Supporters of the NSA’s programs to collect communications from virtually anywhere on the globe insist that they are critical to the nation’s ability to identify threats from terrorists and others before they materialize. They contend that American civil rights are protected.

For example, they note that the NSA is only authorized to intercept telephone calls and Internet communications when they do not involve “U.S. persons,” broadly meaning anyone in the United States.

To intercept the communications of those individuals the NSA needs specific permission from a secret federal court, known as the Foreign Intelligence Surveillance Court (FISC).

Following last week’s disclosures, however, the government released an edited transcript of a disturbing FISC decision issued in October 2011, in which Judge John Bates summed up a six-month investigation by his court into ongoing violations of the law and constitutional protections of privacy by the NSA.
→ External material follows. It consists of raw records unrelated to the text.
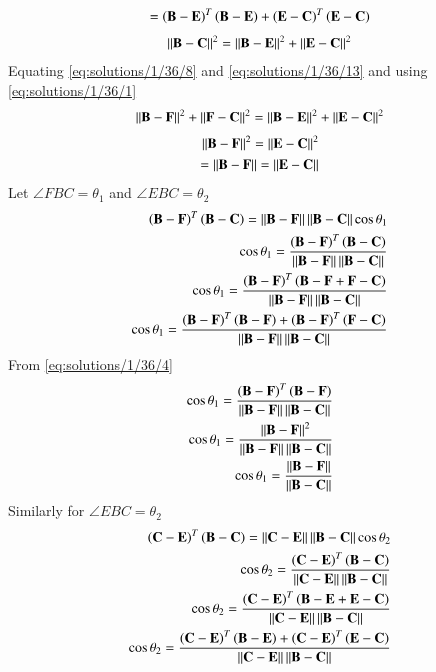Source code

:     \begin{align}
      =\left(\mathbf{B}-\mathbf{E}\right)^T\left(\mathbf{B}-\mathbf{E}\right)+\left(\mathbf{E}-\mathbf{C}\right)^T\left(\mathbf{E}-\mathbf{C}\right) 
    \end{align}
\begin{align}
   \left\lVert\mathbf{B}-\mathbf{C}\right\rVert^2=\left\lVert\mathbf{B}-\mathbf{E}\right\rVert^2+\left\lVert\mathbf{E}-\mathbf{C}\right\rVert^2\label{eq:solutions/1/36/13}
    \end{align}        
    Equating \eqref{eq:solutions/1/36/8} and \eqref{eq:solutions/1/36/13} and using \eqref{eq:solutions/1/36/1}
    \begin{align}
      \left\lVert\mathbf{B}-\mathbf{F}\right\rVert^2+\left\lVert\mathbf{F}-\mathbf{C}\right\rVert^2 = \left\lVert\mathbf{B}-\mathbf{E}\right\rVert^2+\left\lVert\mathbf{E}-\mathbf{C}\right\rVert^2  
    \end{align}
    \begin{align}
       \left\lVert\mathbf{B}-\mathbf{F}\right\rVert^2=\left\lVert\mathbf{E}-\mathbf{C}\right\rVert^2\\
       =\left\lVert\mathbf{B}-\mathbf{F}\right\rVert=\left\lVert\mathbf{E}-\mathbf{C}\right\rVert\label{eq:solutions/1/36/16}
    \end{align}
Let $\angle FBC=\theta_1$  and  $\angle EBC=\theta_2$
    \begin{align}
        \left(\mathbf{B}-\mathbf{F}\right)^T\left(\mathbf{B}-\mathbf{C}\right)=\left\lVert\mathbf{B}-\mathbf{F}\right\rVert\left\lVert\mathbf{B}-\mathbf{C}\right\rVert\cos\theta_1\\
        \cos{\theta_1}=\frac{\left(\mathbf{B}-\mathbf{F}\right)^T\left(\mathbf{B}-\mathbf{C}\right)}{\left\lVert\mathbf{B}-\mathbf{F}\right\rVert\left\lVert\mathbf{B}-\mathbf{C}\right\rVert}\\
        \cos{\theta_1}=\frac{\left(\mathbf{B}-\mathbf{F}\right)^T\left(\mathbf{B}-\mathbf{F}+\mathbf{F}-\mathbf{C}\right)}{\left\lVert\mathbf{B}-\mathbf{F}\right\rVert\left\lVert\mathbf{B}-\mathbf{C}\right\rVert}\\
        \cos{\theta_1}=\frac{\left(\mathbf{B}-\mathbf{F}\right)^T\left(\mathbf{B}-\mathbf{F}\right) +\left(\mathbf{B}-\mathbf{F}\right)^T\left(\mathbf{F}-\mathbf{C}\right)}{\left\lVert\mathbf{B}-\mathbf{F}\right\rVert\left\lVert\mathbf{B}-\mathbf{C}\right\rVert}
        \end{align}
        From \eqref{eq:solutions/1/36/4}
        \begin{align}
          \cos{\theta_1}=\frac{\left(\mathbf{B}-\mathbf{F}\right)^T\left(\mathbf{B}-\mathbf{F}\right)}{\left\lVert\mathbf{B}-\mathbf{F}\right\rVert\left\lVert\mathbf{B}-\mathbf{C}\right\rVert} \\
          \cos{\theta_1}=\frac{\left\lVert\mathbf{B}-\mathbf{F}\right\rVert^2}{\left\lVert\mathbf{B}-\mathbf{F}\right\rVert\left\lVert\mathbf{B}-\mathbf{C}\right\rVert}\\
          \cos{\theta_1}=\frac{\left\lVert\mathbf{B}-\mathbf{F}\right\rVert}{\left\lVert\mathbf{B}-\mathbf{C}\right\rVert}
        \end{align}
        Similarly for $\angle EBC=\theta_2$
       \begin{align}
        \left(\mathbf{C}-\mathbf{E}\right)^T\left(\mathbf{B}-\mathbf{C}\right)=\left\lVert\mathbf{C}-\mathbf{E}\right\rVert\left\lVert\mathbf{B}-\mathbf{C}\right\rVert\cos\theta_2\\
        \cos{\theta_2}=\frac{\left(\mathbf{C}-\mathbf{E}\right)^T\left(\mathbf{B}-\mathbf{C}\right)}{\left\lVert\mathbf{C}-\mathbf{E}\right\rVert\left\lVert\mathbf{B}-\mathbf{C}\right\rVert}\\
        \cos{\theta_2}=\frac{\left(\mathbf{C}-\mathbf{E}\right)^T\left(\mathbf{B}-\mathbf{E}+\mathbf{E}-\mathbf{C}\right)}{\left\lVert\mathbf{C}-\mathbf{E}\right\rVert\left\lVert\mathbf{B}-\mathbf{C}\right\rVert}\\
        \cos{\theta_2}=\frac{\left(\mathbf{C}-\mathbf{E}\right)^T\left(\mathbf{B}-\mathbf{E}\right) +\left(\mathbf{C}-\mathbf{E}\right)^T\left(\mathbf{E}-\mathbf{C}\right)}{\left\lVert\mathbf{C}-\mathbf{E}\right\rVert\left\lVert\mathbf{B}-\mathbf{C}\right\rVert}
        \end{align}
He not only found that the agency had for three years collected perhaps millions of communications between Americans not subject to investigation, but that it had not informed the court of the practice.

Furthermore, said Judge Bates, “The court is troubled that the government’s revelations regarding NSA’s acquisition of the Internet transactions mark the third instance in less than three years in which the government has disclosed a substantial misrepresentation regarding the scope of a major collection program.”

The top lawyer for the intelligence community, Robert Litt, said the illegal collection was caused by a technological problem the NSA itself uncovered, and that it wasn’t an intentional effort to collect American communications.

But that doesn’t absolve the NSA of repeatedly trying to mislead the court.

President Obama has insisted that the NSA “is not spying on Americans.”

Yet with each new troubling disclosure of the agency’s long reach into Americans’ personal communications, those reassurances ring increasingly hollow.

It is clear that the layers of protection supposedly built into the NSA’s communications intercepts fail to preserve Americans’ privacy rights.